2.3.1 Situational intensity

Although not our primary question of interest, we examined whether the degree of situational intensity influenced each acoustic dimension. In order to test this, we created four models, one for each dimension, which differed from the models described above in that (1) the 40 tokens produced in isolation were omitted from analysis, and (2) the model structure included an additional predictor variable of Situational Intensity, as well as its interaction with Sorry Type. Situational Intensity was simple-coded as a three-level factor, with Level 1 as the reference level. The only significant effects were found in the model for duration: as above, there was a main effect of Sorry Type, showing longer durations for Apology than ExcuseMe tokens (β = −123.22, SE = 25.63, t = −4.81, p = 0.017), and there was also a main effect of Situational Intensity, where tokens produced in the Level 3 intensity scenarios (across both Sorry Types) were on average 46 ms longer than those produced in Level 1 (β = 46.22, SE = 19.72, t = 2.34, p = 0.026). This difference is shown in Figure 3. No other main effects or interactions for any of the models were significant.

Figure 3.

Distribution of durations by Sorry Type and Situational Intensity (for contextual “sorry” tokens only).

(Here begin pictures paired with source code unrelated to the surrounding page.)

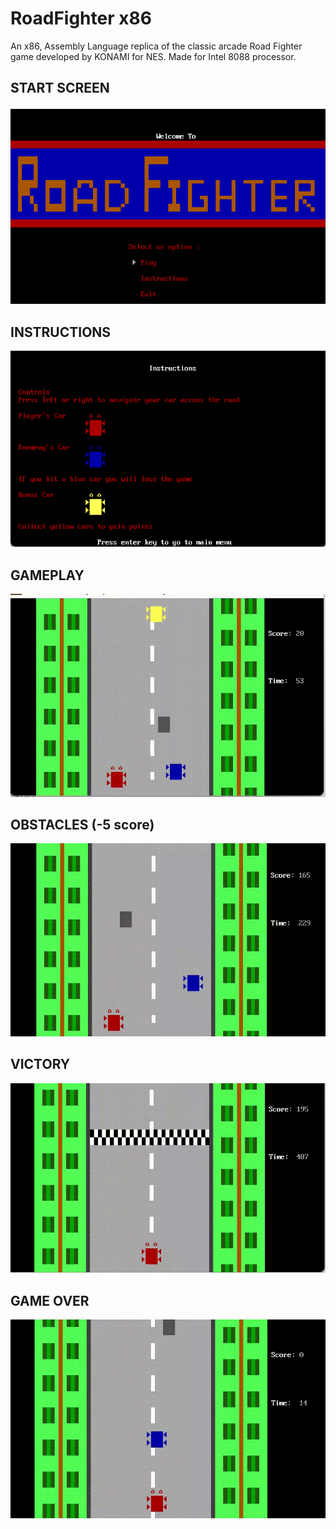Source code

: # RoadFighter x86
An x86, Assembly Language replica of the classic arcade Road Fighter game developed by KONAMI for NES. Made for Intel 8088 processor.

## START SCREEN
![](images/main.png)

## INSTRUCTIONS
![](images/instructions.png)

## GAMEPLAY
![](images/scoring.gif)

## OBSTACLES (-5 score)
![](images/obstacle.gif)

## VICTORY
![](images/victory.gif)

## GAME OVER
![](images/gameover.gif)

2.4 Production: Interim summary

The results above show that Apology tokens in this dataset are significantly longer than ExcuseMe tokens. Numerically, they are also characterized by higher intensity, higher F0, and a lower likelihood of a final rising tone, but these differences were not significant. Durations were also slightly longer for situations with higher emotional intensity (across both Sorry Types). This is a very small-scale study; therefore, we do not intend to try to interpret these findings as general to a larger population, but rather wanted to provide an overall analysis of the productions that form the basis of the perception experiment. Nevertheless, we can make some observations. First, we found a significant effect of duration, consistent across all speakers. Second, while the other three dimensions were not significant, looking at the by-speaker results suggests that this lack of significance may have different underlying causes for the different dimensions. For intensity and mean F0, none of the speakers showed clear differences, but for pitch contour, we found fairly robust differences within each speaker, but different strategies across speakers. A larger sample size is necessary to determine whether this observation is correct.

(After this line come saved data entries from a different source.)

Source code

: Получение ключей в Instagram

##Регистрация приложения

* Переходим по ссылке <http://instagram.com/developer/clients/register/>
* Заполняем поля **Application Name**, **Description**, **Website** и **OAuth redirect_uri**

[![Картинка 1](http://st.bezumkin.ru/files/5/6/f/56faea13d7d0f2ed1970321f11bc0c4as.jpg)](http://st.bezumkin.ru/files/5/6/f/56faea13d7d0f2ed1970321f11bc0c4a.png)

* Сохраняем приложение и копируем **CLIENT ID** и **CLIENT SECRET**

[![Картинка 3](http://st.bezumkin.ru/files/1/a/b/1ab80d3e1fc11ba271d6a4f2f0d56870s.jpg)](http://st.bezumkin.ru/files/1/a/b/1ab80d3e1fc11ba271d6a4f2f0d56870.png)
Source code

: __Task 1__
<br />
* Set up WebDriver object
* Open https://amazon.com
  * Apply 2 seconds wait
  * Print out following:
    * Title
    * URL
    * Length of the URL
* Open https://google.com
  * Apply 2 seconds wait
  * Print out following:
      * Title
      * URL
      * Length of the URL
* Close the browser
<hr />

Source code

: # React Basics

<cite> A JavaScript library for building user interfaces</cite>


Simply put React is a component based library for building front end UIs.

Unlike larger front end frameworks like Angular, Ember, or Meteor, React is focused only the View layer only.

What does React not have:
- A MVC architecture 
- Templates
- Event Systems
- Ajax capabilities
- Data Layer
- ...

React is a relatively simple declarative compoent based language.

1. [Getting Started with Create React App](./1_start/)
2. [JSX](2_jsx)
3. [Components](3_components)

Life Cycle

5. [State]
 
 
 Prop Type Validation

3 Experiment 2—Perception of “sorry”

3.1 Overview

In this experiment, listeners completed a forced-choice identification task, classifying tokens of “sorry” produced by voice actors in Experiment 1 as either an Apology or ExcuseMe. The primary purpose of this experiment was to determine whether listeners accurately perceive the speakers’ intended meaning in the absence of context. By examining the acoustic correlates of listeners’ responses, this experiment also allowed for a preliminary investigation of the question of which phonetic cues listeners use in their classification decisions.

3.2 Methods

3.2.1 Participants

47 listeners residing in Ontario, Canada (7 males and 40 females, age range 18 to 69, mean age 27.5) participated in this experiment. All had learned English as a child (before the age of 10).

3.2.2 Materials

Target stimuli consisted of the 184 tokens of “sorry” analyzed in the production study. These were made up of 144 contextual “sorry” tokens, spliced out of the first line of dialogue shown in Table 1 (recall that the “sorry” was always utterance-initial and followed by a stop or affricate such that the target word was surrounded by silence), as well as 40 tokens produced in isolation. In addition to these target stimuli, the experiment contained four practice trials and 18 filler trials. Both the practice and filler trials were full sentences with context making it explicit whether the speaker was intending an Apology or ExcuseMe (e.g., Apology: “I’m so sorry for taking advantage of you like that, can you forgive me?” Excuse me: “Sorry, can I just reach past you there for a sec?”). The four practice trials were played at the beginning of the experiment, and the 18 filler trials were interspersed at regular intervals throughout the experiment both in order to ensure that participants were not responding randomly and to break up the monotony of the task.

3.2.3 Procedure

The experiment was run using PsychoPy (Peirce, 2007). Participants were given headphones and were seated in either a soundproof booth (Toronto) or a quiet room (Ottawa). Before the experiment, participants were given an oral explanation of the nature of the experiment. They were first given examples of how the word “sorry” could be used in different ways: to apologize for something, or to get someone’s attention in order to get by (i.e., in place of “excuse me”). Then, they were told that they would be listening to multiple repetitions of the word “sorry” in isolation and asked to decide whether it sounded more like an apology or “excuse me,” indicating their choice via keypress. Short written instructions were also provided at the beginning of the experiment. The experiment consisted of four practice trials, followed by the 184 target items, randomized by participant, interspersed at regular intervals with the 18 filler trials. The relevant response keys (“a” for Apology and “l” for ExcuseMe) were indicated by stickers on the keyboard, as well as on the experiment presentation screen. Responses were not able to be given until the full sound file was played. The experiment took approximately 15 minutes.

3.2.4 Analysis

We coded listeners’ responses (Apology vs. ExcuseMe), as well as their accuracy in identifying the speaker’s intended meaning. Two analyses were performed. First, logistic mixed-effects models were used to determine whether listeners identified the speakers’ intended meaning at greater than chance level, and whether this differed across Sorry Types or Situational Intensity levels. Second, we examined which acoustic properties of the stimuli were predictive of listeners’ responses, using the acoustic measurements discussed in the production experiment. The lme4 package (Bates et al., 2015) in R (R Core Team, 2019) was used for the statistical analysis.

3.3 Results

3.3.1 Accuracy

Figure 4(a) shows the percentage of time participants accurately classified tokens as Apology vs. ExcuseMe, broken down by intended Sorry Type and by speaker, and Figure 4(b) shows listeners’ responses broken down by Sorry Type and Situational Intensity (excluding the tokens produced in isolation, which did not have a value for Situational Intensity).

Figure 4.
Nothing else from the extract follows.